WHAT TO DO:
Look through the data below and, wherever a line carries the word "redirection", please copy that line.

Segment Open

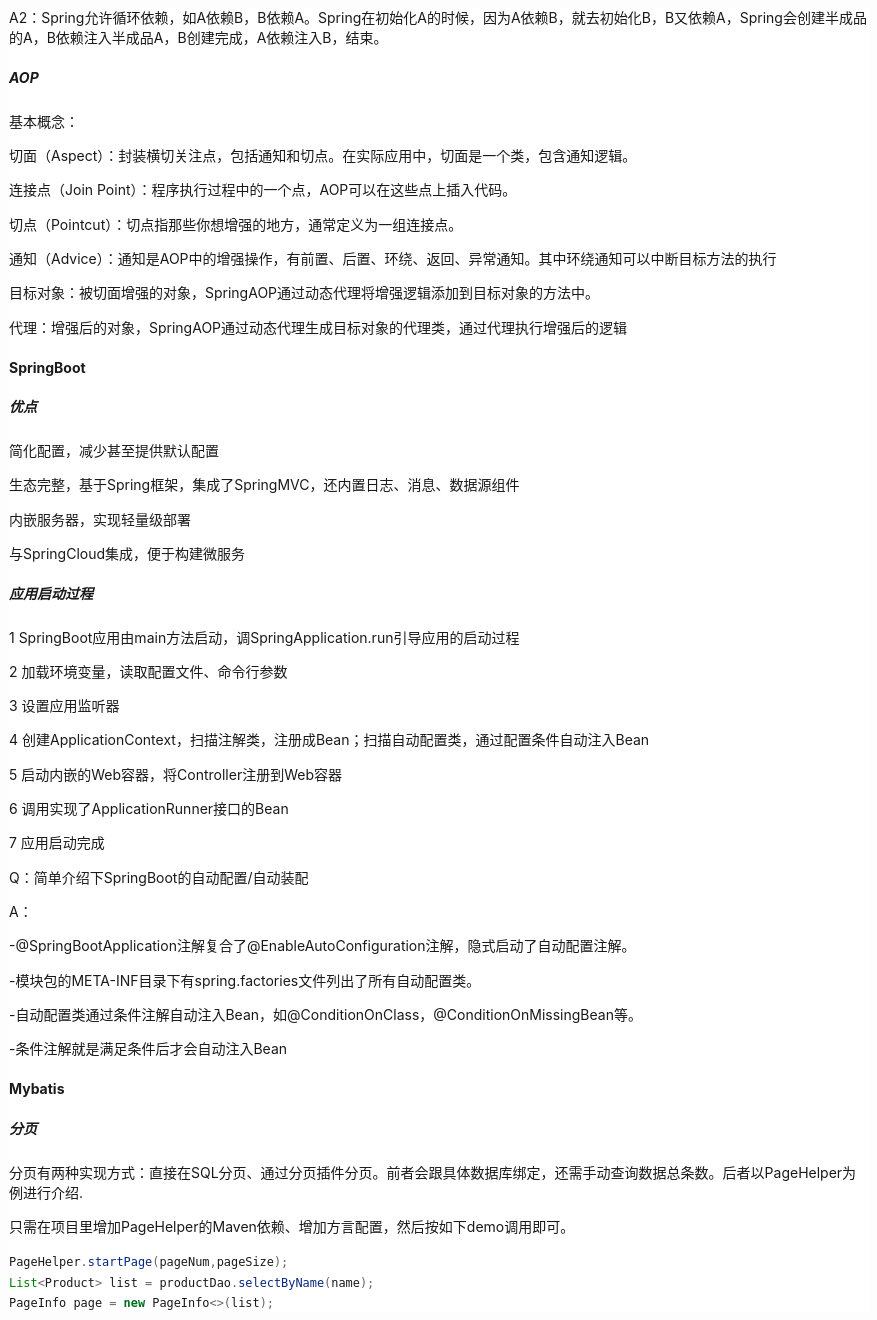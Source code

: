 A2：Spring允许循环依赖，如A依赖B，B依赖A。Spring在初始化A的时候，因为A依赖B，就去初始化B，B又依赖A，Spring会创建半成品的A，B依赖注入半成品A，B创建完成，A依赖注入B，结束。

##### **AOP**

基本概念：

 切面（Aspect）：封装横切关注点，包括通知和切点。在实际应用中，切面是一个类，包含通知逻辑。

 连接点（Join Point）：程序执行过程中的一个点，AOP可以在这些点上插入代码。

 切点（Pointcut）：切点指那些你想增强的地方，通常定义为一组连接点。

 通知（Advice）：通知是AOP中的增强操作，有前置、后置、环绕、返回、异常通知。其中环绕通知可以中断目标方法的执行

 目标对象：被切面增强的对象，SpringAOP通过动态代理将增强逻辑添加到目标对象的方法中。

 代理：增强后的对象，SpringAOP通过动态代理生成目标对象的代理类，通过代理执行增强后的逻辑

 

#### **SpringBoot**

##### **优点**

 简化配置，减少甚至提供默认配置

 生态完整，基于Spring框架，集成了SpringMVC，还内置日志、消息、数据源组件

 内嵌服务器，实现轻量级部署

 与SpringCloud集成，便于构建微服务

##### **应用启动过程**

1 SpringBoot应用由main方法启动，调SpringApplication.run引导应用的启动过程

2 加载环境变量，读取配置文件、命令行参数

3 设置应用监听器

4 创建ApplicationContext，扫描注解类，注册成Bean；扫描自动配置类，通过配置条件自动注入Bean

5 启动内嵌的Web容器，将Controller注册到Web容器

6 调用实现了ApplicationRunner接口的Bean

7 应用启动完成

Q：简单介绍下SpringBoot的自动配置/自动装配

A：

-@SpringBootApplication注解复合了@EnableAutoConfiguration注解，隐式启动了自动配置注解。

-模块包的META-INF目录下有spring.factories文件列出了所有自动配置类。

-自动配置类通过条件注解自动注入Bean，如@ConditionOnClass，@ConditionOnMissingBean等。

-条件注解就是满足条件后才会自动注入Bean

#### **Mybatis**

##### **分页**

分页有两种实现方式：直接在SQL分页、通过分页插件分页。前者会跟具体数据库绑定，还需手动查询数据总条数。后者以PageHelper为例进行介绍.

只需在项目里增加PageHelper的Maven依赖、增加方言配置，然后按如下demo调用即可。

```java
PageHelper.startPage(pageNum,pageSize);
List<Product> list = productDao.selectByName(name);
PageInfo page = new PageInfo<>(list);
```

Segment Closed
Segment Open

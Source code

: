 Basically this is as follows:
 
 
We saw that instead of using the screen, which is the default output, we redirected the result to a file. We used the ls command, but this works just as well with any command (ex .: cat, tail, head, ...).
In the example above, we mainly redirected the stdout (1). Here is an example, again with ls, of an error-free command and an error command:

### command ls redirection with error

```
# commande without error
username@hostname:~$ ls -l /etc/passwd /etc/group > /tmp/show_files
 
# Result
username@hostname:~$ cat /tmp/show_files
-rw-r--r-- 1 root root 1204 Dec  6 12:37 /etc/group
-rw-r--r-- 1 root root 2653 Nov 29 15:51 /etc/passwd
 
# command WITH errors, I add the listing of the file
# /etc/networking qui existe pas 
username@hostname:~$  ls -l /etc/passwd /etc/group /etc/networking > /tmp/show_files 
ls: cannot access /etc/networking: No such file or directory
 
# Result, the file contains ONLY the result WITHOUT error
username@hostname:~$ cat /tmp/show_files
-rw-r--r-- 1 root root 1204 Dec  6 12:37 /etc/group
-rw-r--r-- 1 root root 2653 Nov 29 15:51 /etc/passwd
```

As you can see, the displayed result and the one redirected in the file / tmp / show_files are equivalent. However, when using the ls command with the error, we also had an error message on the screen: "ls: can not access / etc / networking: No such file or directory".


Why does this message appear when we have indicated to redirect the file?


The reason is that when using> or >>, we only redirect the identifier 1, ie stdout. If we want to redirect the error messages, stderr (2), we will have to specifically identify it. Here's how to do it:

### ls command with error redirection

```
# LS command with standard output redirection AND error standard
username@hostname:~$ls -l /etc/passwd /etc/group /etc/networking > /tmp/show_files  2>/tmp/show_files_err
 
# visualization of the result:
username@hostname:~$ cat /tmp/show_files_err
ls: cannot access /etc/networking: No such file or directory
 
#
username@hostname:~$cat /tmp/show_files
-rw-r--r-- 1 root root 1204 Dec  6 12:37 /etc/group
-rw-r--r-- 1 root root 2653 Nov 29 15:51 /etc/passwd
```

Segment Closed
Segment Open

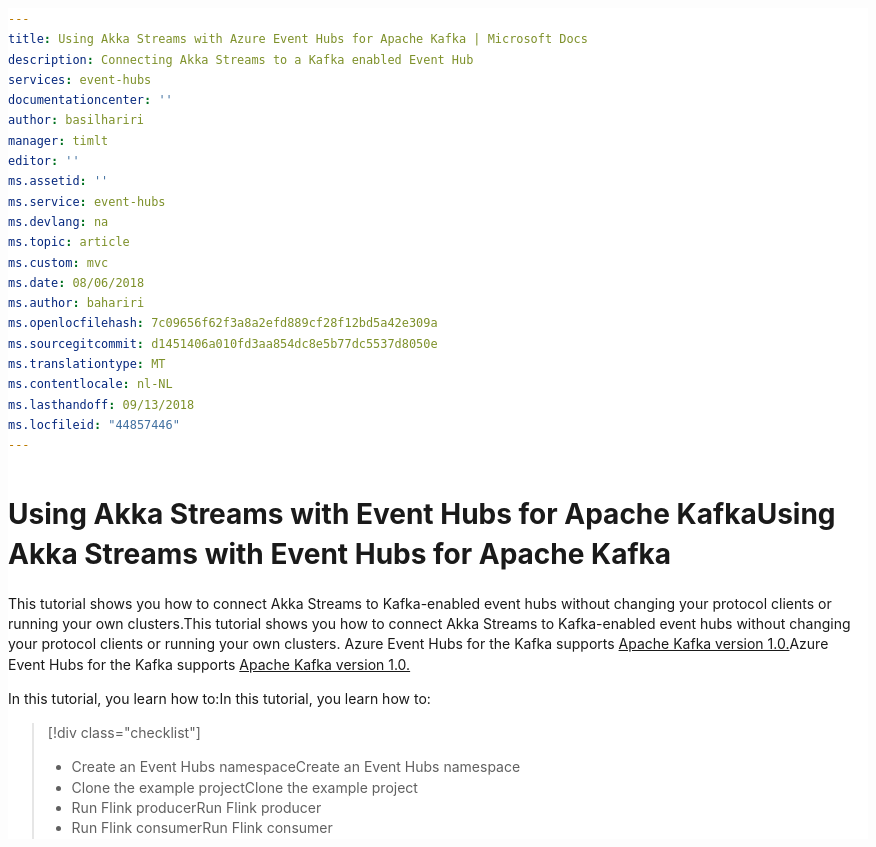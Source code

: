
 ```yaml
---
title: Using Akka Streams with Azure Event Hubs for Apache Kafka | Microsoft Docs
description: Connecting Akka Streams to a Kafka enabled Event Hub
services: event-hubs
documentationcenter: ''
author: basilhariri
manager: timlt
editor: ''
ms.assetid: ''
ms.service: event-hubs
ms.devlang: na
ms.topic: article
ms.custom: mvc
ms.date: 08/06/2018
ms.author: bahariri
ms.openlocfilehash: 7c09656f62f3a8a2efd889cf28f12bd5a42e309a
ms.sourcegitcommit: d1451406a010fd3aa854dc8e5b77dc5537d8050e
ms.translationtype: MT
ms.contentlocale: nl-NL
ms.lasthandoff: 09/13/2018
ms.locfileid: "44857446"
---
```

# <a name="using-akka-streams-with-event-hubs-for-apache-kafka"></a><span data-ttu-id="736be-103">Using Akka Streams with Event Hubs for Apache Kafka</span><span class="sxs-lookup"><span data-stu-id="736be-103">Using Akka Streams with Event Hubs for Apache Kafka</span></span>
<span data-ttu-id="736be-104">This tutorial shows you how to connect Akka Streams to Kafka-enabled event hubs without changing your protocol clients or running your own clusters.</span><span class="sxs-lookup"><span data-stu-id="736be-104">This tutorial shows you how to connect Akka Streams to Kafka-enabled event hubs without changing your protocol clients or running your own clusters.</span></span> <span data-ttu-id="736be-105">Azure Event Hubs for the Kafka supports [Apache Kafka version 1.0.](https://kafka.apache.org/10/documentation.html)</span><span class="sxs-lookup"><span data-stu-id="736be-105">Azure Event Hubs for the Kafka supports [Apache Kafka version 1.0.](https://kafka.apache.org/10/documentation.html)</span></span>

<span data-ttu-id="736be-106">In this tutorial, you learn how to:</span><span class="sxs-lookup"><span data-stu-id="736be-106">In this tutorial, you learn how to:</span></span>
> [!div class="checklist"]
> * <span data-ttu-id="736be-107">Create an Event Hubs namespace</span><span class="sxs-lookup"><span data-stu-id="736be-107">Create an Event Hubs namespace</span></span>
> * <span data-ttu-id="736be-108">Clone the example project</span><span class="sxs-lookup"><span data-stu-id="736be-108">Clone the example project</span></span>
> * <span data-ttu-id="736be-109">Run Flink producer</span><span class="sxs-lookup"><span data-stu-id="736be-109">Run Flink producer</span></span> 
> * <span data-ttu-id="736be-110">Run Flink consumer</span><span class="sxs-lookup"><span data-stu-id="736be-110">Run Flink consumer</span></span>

Segment Closed

EXPECTED ANSWER:
### command ls redirection with error
### ls command with error redirection
# LS command with standard output redirection AND error standard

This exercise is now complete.